Myrrhamm Kayapó do Sul

Neste 19 de abril, Dia Nacional dos Povos Indígenas, eu falo não apenas por mim, mas por muitos parentes que seguem resistindo nesta terra chamada Brasil. Em pleno Abril Indígena de 2026, ainda precisamos lutar pelo básico: respeito, espaço e reconhecimento.

Nós, povos indígenas, não queremos favor. Queremos direito. Direito de mostrar nossas artes plásticas, nossas indumentárias, nosso artesanato, nossas cerâmicas, nossos poemas, nossas composições e nossos saberes ancestrais. Queremos lugares onde possamos compartilhar aquilo que carregamos há milhares de anos: nossa cultura viva.

Nossa fitoterapia, por exemplo, é riquíssima. Muitos de fora reconhecem esse valor e nos procuram para aprender. Enquanto isso, dentro do próprio Brasil, ainda há quem duvide, desmereça ou ignore o conhecimento indígena. Isso precisa mudar.

Também me entristece ver que muitos espaços que guardam a memória ancestral continuam fechados ou distantes de nós. Lugares onde há grafismos, arte rupestre e marcas de nossos povos deveriam ser locais de reverência e estudo, não de exclusão. Como pode o indígena ser impedido de contemplar a própria história?

Em Goiás, terra dos Kayapó do Sul e de tantos outros povos, ainda existe muito a ser reconhecido. O Brasil precisa entender que nossa história não começou em 1500. Quando os colonizadores chegaram, nós já estávamos aqui. Já cuidávamos das águas, dos cerrados, das matas e da vida.

Nós somos os primeiros guardiões desta terra. E seguimos sendo.
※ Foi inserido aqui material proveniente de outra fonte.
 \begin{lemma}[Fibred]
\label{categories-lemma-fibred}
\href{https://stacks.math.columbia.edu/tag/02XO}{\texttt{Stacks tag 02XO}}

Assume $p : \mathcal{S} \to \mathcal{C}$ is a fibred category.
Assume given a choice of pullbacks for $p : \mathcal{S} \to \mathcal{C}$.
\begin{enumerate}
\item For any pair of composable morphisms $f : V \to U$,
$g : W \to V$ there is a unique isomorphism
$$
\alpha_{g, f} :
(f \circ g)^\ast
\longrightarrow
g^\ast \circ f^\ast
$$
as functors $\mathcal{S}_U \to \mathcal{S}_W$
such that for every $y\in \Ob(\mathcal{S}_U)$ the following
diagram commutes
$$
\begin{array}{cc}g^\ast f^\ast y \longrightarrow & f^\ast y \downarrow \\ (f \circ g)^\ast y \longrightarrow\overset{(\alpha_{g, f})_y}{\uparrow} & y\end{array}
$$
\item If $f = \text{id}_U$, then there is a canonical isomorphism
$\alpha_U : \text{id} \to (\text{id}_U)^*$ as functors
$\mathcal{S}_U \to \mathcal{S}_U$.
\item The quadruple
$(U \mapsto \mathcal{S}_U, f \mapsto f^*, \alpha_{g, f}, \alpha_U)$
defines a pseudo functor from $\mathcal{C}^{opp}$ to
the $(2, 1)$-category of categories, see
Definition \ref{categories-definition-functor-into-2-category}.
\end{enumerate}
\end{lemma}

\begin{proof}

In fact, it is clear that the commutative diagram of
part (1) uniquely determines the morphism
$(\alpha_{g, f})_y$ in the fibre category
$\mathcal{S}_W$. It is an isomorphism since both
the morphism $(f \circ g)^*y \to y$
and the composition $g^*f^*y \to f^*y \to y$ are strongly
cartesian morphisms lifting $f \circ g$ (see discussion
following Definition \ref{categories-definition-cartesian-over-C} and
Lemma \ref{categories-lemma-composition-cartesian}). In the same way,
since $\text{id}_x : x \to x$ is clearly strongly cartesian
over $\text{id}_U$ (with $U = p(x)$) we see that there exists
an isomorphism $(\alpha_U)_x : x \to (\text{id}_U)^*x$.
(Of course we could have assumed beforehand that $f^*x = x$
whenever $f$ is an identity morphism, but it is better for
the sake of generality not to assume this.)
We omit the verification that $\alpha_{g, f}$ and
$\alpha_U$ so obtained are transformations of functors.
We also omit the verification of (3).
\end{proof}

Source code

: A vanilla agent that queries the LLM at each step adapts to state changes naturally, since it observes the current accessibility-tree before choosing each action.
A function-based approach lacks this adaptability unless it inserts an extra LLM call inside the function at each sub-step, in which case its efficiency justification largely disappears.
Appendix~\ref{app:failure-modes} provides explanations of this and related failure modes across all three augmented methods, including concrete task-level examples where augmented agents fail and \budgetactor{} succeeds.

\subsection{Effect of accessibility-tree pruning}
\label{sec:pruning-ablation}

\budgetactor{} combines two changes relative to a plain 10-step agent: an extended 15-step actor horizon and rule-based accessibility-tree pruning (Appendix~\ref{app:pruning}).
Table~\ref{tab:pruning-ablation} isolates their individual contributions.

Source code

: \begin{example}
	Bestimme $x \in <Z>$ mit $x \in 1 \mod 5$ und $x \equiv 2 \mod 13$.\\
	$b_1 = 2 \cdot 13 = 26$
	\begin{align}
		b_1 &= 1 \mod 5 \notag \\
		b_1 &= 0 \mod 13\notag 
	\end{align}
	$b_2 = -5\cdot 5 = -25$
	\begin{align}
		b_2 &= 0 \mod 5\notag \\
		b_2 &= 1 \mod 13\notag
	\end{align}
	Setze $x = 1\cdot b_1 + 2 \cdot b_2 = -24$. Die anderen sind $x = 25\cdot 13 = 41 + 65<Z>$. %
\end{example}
Enquanto muitos enxergam progresso na destruição, nós sabemos que não existe futuro sem rio limpo, sem floresta em pé, sem respeito aos animais e sem equilíbrio espiritual. O que chamam de modernidade, muitas vezes, destrói aquilo que sustenta a vida.

Neste 19 de abril, eu digo ao Brasil: não basta fazer homenagens. É preciso garantir políticas públicas, proteger territórios, valorizar a educação indígena e ouvir nossas lideranças.

Nós existimos. Nós resistimos. Nós não desistimos.

E se este país quiser realmente honrar sua grandeza, precisa aprender a reconhecer aqueles que primeiro chamaram esta terra de lar.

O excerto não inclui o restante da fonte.